» **What is being asked**
Give every entry below again, exactly as written, and skip the images.

» **Records supplied**
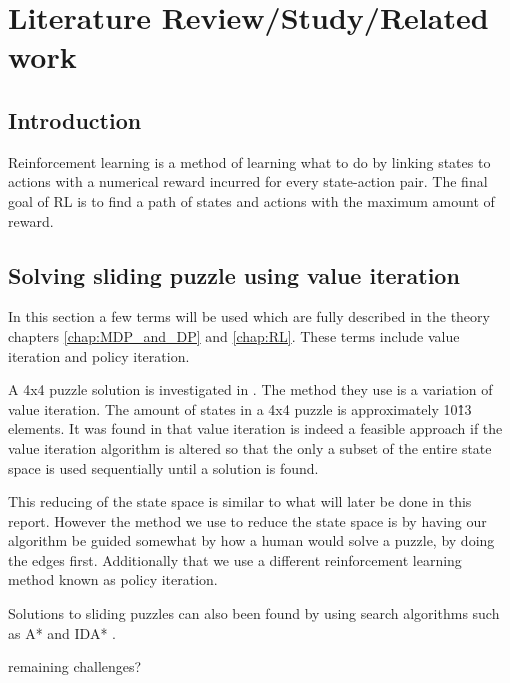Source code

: \graphicspath{{Literature\_Review/fig}}
\chapter{Literature Review/Study/Related work}
\label{chap:Literature_Review}

\section{Introduction}
Reinforcement learning is a method of learning what to do by linking states to actions with a numerical reward incurred for every state-action pair. The final goal of RL is to find a path of states and actions with the maximum amount of reward. \cite{sutton_barto}

\section{Solving sliding puzzle using value iteration}
In this section a few terms will be used which are fully described in the theory chapters \ref{chap:MDP_and_DP} and \ref{chap:RL}. These terms include value iteration and policy iteration.

A 4x4 puzzle solution is investigated in \cite{15-puzzle_value_iteration}.
The method they use is a variation of value iteration. The amount of states in a 4x4 puzzle is approximately 10\^13 elements.
It was found in \cite{15-puzzle_value_iteration} that value iteration is indeed a feasible approach if the value iteration algorithm is altered so that the only a subset of the entire state space is used sequentially until a solution is found. 

This reducing of the state space is similar to what will later be done in this report. However the method we use to reduce the state space is by having our algorithm be guided somewhat by how a human would solve a puzzle, by doing the edges first. Additionally that we use a different reinforcement learning method known as policy iteration.


Solutions to sliding puzzles can also been found by using search algorithms such as A* and IDA*
\cite{search_alg}.

{\color{red} remaining challenges?}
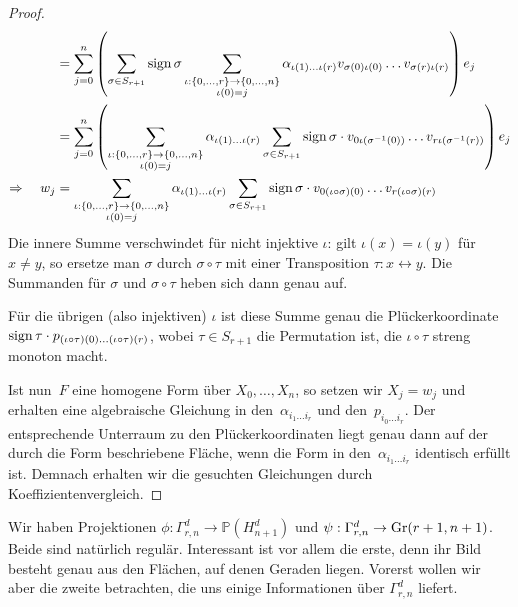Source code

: \begin{proof}
\begin{align*}
	&= \sum_{j=0}^n \left(\sum\limits_{\sigma \in S_{r+1}} \operatorname{sign} \sigma \sum_{\substack{\iota: \{0, \dots, r\} \rightarrow \{0, \dots, n\} \\ \iota(0)=j }} \alpha_{\iota(1) \dots \iota(r)} v_{\sigma(0)\iota(0)} \dots v_{\sigma(r)\iota(r)}\right) e_j \\
	&= \sum_{j=0}^n \left(\sum_{\substack{\iota: \{0, \dots, r\} \rightarrow \{0, \dots, n\} \\ \iota(0)=j }} \alpha_{\iota(1) \dots \iota(r)} \sum\limits_{\sigma \in S_{r+1}} \operatorname{sign} \sigma \cdot v_{0\iota(\sigma^{-1}(0))} \dots v_{r\iota(\sigma^{-1}(r))}\right) e_j \\
\Rightarrow\quad w_j	&= \sum_{\substack{\iota: \{0, \dots, r\} \rightarrow \{0, \dots, n\} \\ \iota(0)=j }} \alpha_{\iota(1) \dots \iota(r)} \sum\limits_{\sigma \in S_{r+1}} \operatorname{sign} \sigma \cdot v_{0(\iota\circ\sigma)(0)} \dots v_{r(\iota\circ\sigma)(r)}
\end{align*}
Die innere Summe verschwindet für nicht injektive $\iota$: gilt $\iota(x) = \iota(y)$ für $x \neq y$, so ersetze man $\sigma$ durch $\sigma \circ \tau$ mit einer Transposition $\tau: x \leftrightarrow y$. Die Summanden für $\sigma$ und $\sigma \circ \tau$ heben sich dann genau auf.

Für die übrigen (also injektiven) $\iota$ ist diese Summe genau die Plückerkoordinate $\operatorname{sign} \tau \cdot p_{(\iota\circ\tau)(0)\dots(\iota\circ\tau)(r)}$, wobei $\tau \in S_{r+1}$ die Permutation ist, die $\iota \circ \tau$ streng monoton macht.

Ist nun~$F$ eine homogene Form über $X_0, \dots, X_n$, so setzen wir $X_j = w_j$ und erhalten eine algebraische Gleichung in den~$\alpha_{i_1 \dots i_r}$ und den~$p_{i_0 \dots i_r}$. Der entsprechende Unterraum zu den Plückerkoordinaten liegt genau dann auf der durch die Form beschriebene Fläche, wenn die Form in den~$\alpha_{i_1 \dots i_r}$ identisch erfüllt ist. Demnach erhalten wir die gesuchten Gleichungen durch Koeffizientenvergleich.
\end{proof}

Wir haben Projektionen $\phi \colon \Gamma_{r,n}^d \to \mathbb P(H_{n+1}^d)$ und $\psi: \Gamma_{r,n}^d \to \grass r+1/{n+1}$. Beide sind natürlich regulär. Interessant ist vor allem die erste, denn ihr Bild besteht genau aus den Flächen, auf denen Geraden liegen. Vorerst wollen wir aber die zweite betrachten, die uns einige Informationen über $\Gamma_{r,n}^d$ liefert.

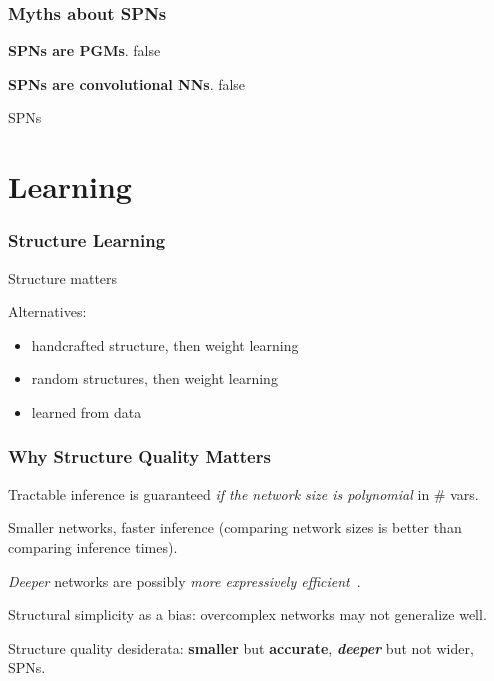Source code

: \documentclass[xcolor={usenames,dvipsnames,svgnames}, compress]{beamer}
\begin{document}
\begin{frame}
  \frametitle{Myths about SPNs}
 \textbf{SPNs are PGMs}. false

 \textbf{SPNs are convolutional NNs}. false

  SPNs 
\end{frame}

\section{Learning}
{
  \begin{frame}
    \sectionpage
  \end{frame}
}

\begin{frame}
  \small
  \frametitle{Structure Learning}
  Structure matters

  Alternatives:
  \begin{itemize}
  \item handcrafted structure, then weight learning~\parencite{Poon2011}
  \item random structures, then weight learning~\parencite{Rashwan2016}
    \item learned from data
  \end{itemize}
\end{frame}

\begin{frame}
  \frametitle{Why Structure Quality Matters}

  \footnotesize
  
  Tractable inference is guaranteed \emph{if the network size is polynomial} in \#
  vars.\par\bigskip

  Smaller networks, faster inference (comparing network sizes is better than comparing inference times).\par\bigskip

  \emph{Deeper} networks are possibly \emph{more expressively efficient}~\emph{\parencite{Martens2014,Zhao2015}}.\par\bigskip

  Structural simplicity as a bias: overcomplex networks may not generalize well.\par\bigskip
  
  Structure quality desiderata: \textbf{\textbf{smaller}} but \textbf{\textbf{accurate}}, \textbf{\emph{deeper}} but not
  wider, SPNs.
\end{frame}
\end{document}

» **Exercise response**
Source code

: \graphicspath{{Literature\_Review/fig}}
\chapter{Literature Review/Study/Related work}
\label{chap:Literature_Review}

\section{Introduction}
Reinforcement learning is a method of learning what to do by linking states to actions with a numerical reward incurred for every state-action pair. The final goal of RL is to find a path of states and actions with the maximum amount of reward. \cite{sutton_barto}

\section{Solving sliding puzzle using value iteration}
In this section a few terms will be used which are fully described in the theory chapters \ref{chap:MDP_and_DP} and \ref{chap:RL}. These terms include value iteration and policy iteration.

A 4x4 puzzle solution is investigated in \cite{15-puzzle_value_iteration}.
The method they use is a variation of value iteration. The amount of states in a 4x4 puzzle is approximately 10\^13 elements.
It was found in \cite{15-puzzle_value_iteration} that value iteration is indeed a feasible approach if the value iteration algorithm is altered so that the only a subset of the entire state space is used sequentially until a solution is found. 

This reducing of the state space is similar to what will later be done in this report. However the method we use to reduce the state space is by having our algorithm be guided somewhat by how a human would solve a puzzle, by doing the edges first. Additionally that we use a different reinforcement learning method known as policy iteration.


Solutions to sliding puzzles can also been found by using search algorithms such as A* and IDA*
\cite{search_alg}.

{\color{red} remaining challenges?}
Source code

: \begin{proof}
\begin{align*}
	&= \sum_{j=0}^n \left(\sum\limits_{\sigma \in S_{r+1}} \operatorname{sign} \sigma \sum_{\substack{\iota: \{0, \dots, r\} \rightarrow \{0, \dots, n\} \\ \iota(0)=j }} \alpha_{\iota(1) \dots \iota(r)} v_{\sigma(0)\iota(0)} \dots v_{\sigma(r)\iota(r)}\right) e_j \\
	&= \sum_{j=0}^n \left(\sum_{\substack{\iota: \{0, \dots, r\} \rightarrow \{0, \dots, n\} \\ \iota(0)=j }} \alpha_{\iota(1) \dots \iota(r)} \sum\limits_{\sigma \in S_{r+1}} \operatorname{sign} \sigma \cdot v_{0\iota(\sigma^{-1}(0))} \dots v_{r\iota(\sigma^{-1}(r))}\right) e_j \\
\Rightarrow\quad w_j	&= \sum_{\substack{\iota: \{0, \dots, r\} \rightarrow \{0, \dots, n\} \\ \iota(0)=j }} \alpha_{\iota(1) \dots \iota(r)} \sum\limits_{\sigma \in S_{r+1}} \operatorname{sign} \sigma \cdot v_{0(\iota\circ\sigma)(0)} \dots v_{r(\iota\circ\sigma)(r)}
\end{align*}
Die innere Summe verschwindet für nicht injektive $\iota$: gilt $\iota(x) = \iota(y)$ für $x \neq y$, so ersetze man $\sigma$ durch $\sigma \circ \tau$ mit einer Transposition $\tau: x \leftrightarrow y$. Die Summanden für $\sigma$ und $\sigma \circ \tau$ heben sich dann genau auf.

Für die übrigen (also injektiven) $\iota$ ist diese Summe genau die Plückerkoordinate $\operatorname{sign} \tau \cdot p_{(\iota\circ\tau)(0)\dots(\iota\circ\tau)(r)}$, wobei $\tau \in S_{r+1}$ die Permutation ist, die $\iota \circ \tau$ streng monoton macht.

Ist nun~$F$ eine homogene Form über $X_0, \dots, X_n$, so setzen wir $X_j = w_j$ und erhalten eine algebraische Gleichung in den~$\alpha_{i_1 \dots i_r}$ und den~$p_{i_0 \dots i_r}$. Der entsprechende Unterraum zu den Plückerkoordinaten liegt genau dann auf der durch die Form beschriebene Fläche, wenn die Form in den~$\alpha_{i_1 \dots i_r}$ identisch erfüllt ist. Demnach erhalten wir die gesuchten Gleichungen durch Koeffizientenvergleich.
\end{proof}

Wir haben Projektionen $\phi \colon \Gamma_{r,n}^d \to \mathbb P(H_{n+1}^d)$ und $\psi: \Gamma_{r,n}^d \to \grass r+1/{n+1}$. Beide sind natürlich regulär. Interessant ist vor allem die erste, denn ihr Bild besteht genau aus den Flächen, auf denen Geraden liegen. Vorerst wollen wir aber die zweite betrachten, die uns einige Informationen über $\Gamma_{r,n}^d$ liefert.

Source code

: \documentclass[xcolor={usenames,dvipsnames,svgnames}, compress]{beamer}
\begin{document}
\begin{frame}
  \frametitle{Myths about SPNs}
 \textbf{SPNs are PGMs}. false

 \textbf{SPNs are convolutional NNs}. false

  SPNs 
\end{frame}

\section{Learning}
{
  \begin{frame}
    \sectionpage
  \end{frame}
}

\begin{frame}
  \small
  \frametitle{Structure Learning}
  Structure matters

  Alternatives:
  \begin{itemize}
  \item handcrafted structure, then weight learning~\parencite{Poon2011}
  \item random structures, then weight learning~\parencite{Rashwan2016}
    \item learned from data
  \end{itemize}
\end{frame}

\begin{frame}
  \frametitle{Why Structure Quality Matters}

  \footnotesize
  
  Tractable inference is guaranteed \emph{if the network size is polynomial} in \#
  vars.\par\bigskip

  Smaller networks, faster inference (comparing network sizes is better than comparing inference times).\par\bigskip

  \emph{Deeper} networks are possibly \emph{more expressively efficient}~\emph{\parencite{Martens2014,Zhao2015}}.\par\bigskip

  Structural simplicity as a bias: overcomplex networks may not generalize well.\par\bigskip
  
  Structure quality desiderata: \textbf{\textbf{smaller}} but \textbf{\textbf{accurate}}, \textbf{\emph{deeper}} but not
  wider, SPNs.
\end{frame}
\end{document}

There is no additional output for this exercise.